[Opening Data for analysis section]

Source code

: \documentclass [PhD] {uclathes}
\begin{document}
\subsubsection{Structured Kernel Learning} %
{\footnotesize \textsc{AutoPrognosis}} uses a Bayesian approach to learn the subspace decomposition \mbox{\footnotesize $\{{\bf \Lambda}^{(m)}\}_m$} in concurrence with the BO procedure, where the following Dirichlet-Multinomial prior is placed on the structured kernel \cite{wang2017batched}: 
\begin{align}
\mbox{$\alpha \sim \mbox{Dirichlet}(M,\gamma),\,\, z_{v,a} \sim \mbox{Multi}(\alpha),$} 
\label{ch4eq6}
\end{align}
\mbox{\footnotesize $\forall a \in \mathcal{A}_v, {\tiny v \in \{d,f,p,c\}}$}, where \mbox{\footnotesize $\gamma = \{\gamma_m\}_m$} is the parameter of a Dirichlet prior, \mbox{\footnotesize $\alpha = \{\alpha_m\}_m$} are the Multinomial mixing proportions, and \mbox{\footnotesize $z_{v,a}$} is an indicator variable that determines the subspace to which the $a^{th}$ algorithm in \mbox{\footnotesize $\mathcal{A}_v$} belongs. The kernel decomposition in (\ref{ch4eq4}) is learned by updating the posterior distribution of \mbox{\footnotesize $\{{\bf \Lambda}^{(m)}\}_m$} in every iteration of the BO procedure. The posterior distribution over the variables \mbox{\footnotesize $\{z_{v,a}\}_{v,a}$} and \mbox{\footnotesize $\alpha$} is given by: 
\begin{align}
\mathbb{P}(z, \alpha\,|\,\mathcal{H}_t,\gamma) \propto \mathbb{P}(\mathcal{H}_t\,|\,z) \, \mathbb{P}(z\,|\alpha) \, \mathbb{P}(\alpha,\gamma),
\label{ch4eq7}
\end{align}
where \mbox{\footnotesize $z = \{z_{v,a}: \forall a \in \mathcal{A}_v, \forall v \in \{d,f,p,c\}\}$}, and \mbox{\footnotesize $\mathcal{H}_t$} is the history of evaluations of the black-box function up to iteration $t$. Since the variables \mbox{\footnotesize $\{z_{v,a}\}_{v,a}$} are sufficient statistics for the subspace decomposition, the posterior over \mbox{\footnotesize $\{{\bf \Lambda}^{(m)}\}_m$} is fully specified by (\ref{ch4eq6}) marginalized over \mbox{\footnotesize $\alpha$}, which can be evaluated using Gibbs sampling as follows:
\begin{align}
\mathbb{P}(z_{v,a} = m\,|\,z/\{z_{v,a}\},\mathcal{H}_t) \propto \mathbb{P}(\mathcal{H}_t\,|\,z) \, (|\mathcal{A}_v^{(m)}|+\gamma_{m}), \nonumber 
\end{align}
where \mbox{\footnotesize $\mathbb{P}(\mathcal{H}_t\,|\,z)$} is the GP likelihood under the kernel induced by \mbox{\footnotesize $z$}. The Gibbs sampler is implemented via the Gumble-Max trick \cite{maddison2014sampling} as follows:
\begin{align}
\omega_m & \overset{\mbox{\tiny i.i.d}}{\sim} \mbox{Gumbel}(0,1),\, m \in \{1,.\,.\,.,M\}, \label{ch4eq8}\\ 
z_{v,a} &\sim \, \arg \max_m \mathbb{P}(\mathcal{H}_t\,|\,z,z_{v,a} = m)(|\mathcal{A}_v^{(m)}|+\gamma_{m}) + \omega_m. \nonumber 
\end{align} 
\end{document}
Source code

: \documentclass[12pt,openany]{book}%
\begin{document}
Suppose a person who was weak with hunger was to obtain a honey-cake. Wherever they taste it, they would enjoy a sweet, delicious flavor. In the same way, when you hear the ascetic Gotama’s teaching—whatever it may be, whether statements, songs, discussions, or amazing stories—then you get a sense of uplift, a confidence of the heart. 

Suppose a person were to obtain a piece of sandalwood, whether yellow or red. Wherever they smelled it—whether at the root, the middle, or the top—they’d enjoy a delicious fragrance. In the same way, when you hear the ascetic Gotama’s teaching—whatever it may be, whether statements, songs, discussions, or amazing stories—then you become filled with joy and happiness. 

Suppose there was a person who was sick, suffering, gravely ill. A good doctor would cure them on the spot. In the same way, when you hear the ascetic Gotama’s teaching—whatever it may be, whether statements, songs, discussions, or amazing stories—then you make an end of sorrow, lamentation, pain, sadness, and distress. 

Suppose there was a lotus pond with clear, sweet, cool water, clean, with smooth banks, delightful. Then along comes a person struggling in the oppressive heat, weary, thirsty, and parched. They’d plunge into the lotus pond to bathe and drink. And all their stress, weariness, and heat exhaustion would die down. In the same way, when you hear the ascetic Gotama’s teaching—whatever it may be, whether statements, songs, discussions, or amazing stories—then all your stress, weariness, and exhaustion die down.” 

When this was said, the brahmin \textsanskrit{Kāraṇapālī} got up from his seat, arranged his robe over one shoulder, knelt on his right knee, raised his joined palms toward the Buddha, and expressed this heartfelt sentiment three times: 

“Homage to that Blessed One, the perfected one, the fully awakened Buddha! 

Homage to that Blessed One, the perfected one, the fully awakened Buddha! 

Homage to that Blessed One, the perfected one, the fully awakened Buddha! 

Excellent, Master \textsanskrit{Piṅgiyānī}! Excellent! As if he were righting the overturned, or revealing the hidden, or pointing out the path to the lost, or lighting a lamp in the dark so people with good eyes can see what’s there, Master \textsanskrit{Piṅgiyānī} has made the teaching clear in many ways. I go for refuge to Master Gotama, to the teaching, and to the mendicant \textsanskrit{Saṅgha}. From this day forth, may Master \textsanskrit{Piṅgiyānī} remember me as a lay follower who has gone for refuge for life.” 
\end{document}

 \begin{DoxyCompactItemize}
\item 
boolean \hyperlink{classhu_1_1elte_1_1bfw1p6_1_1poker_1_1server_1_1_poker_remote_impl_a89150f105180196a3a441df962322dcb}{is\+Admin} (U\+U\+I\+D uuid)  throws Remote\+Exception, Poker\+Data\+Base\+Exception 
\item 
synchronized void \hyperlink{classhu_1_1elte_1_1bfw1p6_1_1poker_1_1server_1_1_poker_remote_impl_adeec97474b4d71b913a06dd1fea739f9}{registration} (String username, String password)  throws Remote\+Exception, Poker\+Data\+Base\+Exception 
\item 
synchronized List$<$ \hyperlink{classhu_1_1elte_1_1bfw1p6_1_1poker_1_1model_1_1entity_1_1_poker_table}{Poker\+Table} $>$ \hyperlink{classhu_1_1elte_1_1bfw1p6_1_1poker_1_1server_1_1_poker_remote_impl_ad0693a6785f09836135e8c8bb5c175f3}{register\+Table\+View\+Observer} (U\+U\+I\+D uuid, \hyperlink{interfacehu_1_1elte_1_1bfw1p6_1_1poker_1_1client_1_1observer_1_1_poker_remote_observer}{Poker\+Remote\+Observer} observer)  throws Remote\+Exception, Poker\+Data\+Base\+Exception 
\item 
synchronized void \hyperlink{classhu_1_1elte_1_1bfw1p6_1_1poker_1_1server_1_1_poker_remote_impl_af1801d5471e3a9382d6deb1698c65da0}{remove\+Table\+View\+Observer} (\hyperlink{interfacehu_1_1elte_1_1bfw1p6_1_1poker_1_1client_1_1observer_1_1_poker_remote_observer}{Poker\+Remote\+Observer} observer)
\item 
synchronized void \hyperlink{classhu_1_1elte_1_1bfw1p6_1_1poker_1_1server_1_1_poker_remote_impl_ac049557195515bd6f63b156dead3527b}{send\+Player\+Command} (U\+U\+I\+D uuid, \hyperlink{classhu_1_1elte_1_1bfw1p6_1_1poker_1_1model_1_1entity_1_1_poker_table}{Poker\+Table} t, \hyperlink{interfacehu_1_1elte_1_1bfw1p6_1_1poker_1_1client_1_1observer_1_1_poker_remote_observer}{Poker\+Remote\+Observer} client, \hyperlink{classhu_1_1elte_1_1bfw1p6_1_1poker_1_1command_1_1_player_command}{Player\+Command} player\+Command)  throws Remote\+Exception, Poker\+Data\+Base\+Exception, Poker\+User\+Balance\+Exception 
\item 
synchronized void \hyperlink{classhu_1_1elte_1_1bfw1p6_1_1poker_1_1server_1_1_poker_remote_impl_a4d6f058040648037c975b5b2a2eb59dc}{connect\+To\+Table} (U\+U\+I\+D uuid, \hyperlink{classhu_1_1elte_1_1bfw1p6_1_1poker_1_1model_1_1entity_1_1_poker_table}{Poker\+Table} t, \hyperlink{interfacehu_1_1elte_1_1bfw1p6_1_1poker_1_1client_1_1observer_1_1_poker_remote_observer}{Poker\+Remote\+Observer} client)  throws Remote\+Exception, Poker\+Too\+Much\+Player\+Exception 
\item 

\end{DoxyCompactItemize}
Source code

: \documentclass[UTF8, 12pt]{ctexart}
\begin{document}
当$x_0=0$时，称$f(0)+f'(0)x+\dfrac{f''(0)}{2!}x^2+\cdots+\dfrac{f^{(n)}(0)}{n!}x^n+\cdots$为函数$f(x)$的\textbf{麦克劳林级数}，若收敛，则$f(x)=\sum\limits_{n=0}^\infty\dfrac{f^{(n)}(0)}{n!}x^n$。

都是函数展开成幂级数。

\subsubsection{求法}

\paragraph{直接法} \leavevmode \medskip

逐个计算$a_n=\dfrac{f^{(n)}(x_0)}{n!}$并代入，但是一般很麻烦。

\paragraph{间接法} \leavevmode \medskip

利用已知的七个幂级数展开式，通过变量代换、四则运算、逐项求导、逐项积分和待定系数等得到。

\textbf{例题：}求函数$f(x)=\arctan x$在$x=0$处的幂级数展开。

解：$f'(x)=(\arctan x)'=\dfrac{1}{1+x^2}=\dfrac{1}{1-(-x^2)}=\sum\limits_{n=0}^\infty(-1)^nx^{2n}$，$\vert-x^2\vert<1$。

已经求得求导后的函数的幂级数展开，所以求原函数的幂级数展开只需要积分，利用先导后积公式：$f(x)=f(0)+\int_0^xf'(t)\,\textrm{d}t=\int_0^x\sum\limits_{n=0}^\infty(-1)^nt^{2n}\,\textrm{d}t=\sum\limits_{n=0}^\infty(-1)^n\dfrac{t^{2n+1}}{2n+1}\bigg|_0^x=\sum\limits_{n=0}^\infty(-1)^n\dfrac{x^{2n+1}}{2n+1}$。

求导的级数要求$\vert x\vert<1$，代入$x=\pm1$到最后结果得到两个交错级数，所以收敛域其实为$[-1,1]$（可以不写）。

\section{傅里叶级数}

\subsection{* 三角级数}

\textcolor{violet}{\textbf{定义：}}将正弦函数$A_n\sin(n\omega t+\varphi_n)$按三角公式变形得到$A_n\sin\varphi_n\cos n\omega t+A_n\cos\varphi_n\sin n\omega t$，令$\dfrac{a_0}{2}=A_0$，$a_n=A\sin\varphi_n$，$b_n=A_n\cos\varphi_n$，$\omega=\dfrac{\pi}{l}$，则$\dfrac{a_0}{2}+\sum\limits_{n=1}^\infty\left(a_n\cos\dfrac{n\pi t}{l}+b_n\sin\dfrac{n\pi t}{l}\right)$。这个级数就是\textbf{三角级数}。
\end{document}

[Closing Data for analysis section]

What you are asked to do
Lines holding "cite": copy each one from the records above.

Output below
{\footnotesize \textsc{AutoPrognosis}} uses a Bayesian approach to learn the subspace decomposition \mbox{\footnotesize $\{{\bf \Lambda}^{(m)}\}_m$} in concurrence with the BO procedure, where the following Dirichlet-Multinomial prior is placed on the structured kernel \cite{wang2017batched}: 
where \mbox{\footnotesize $\mathbb{P}(\mathcal{H}_t\,|\,z)$} is the GP likelihood under the kernel induced by \mbox{\footnotesize $z$}. The Gibbs sampler is implemented via the Gumble-Max trick \cite{maddison2014sampling} as follows:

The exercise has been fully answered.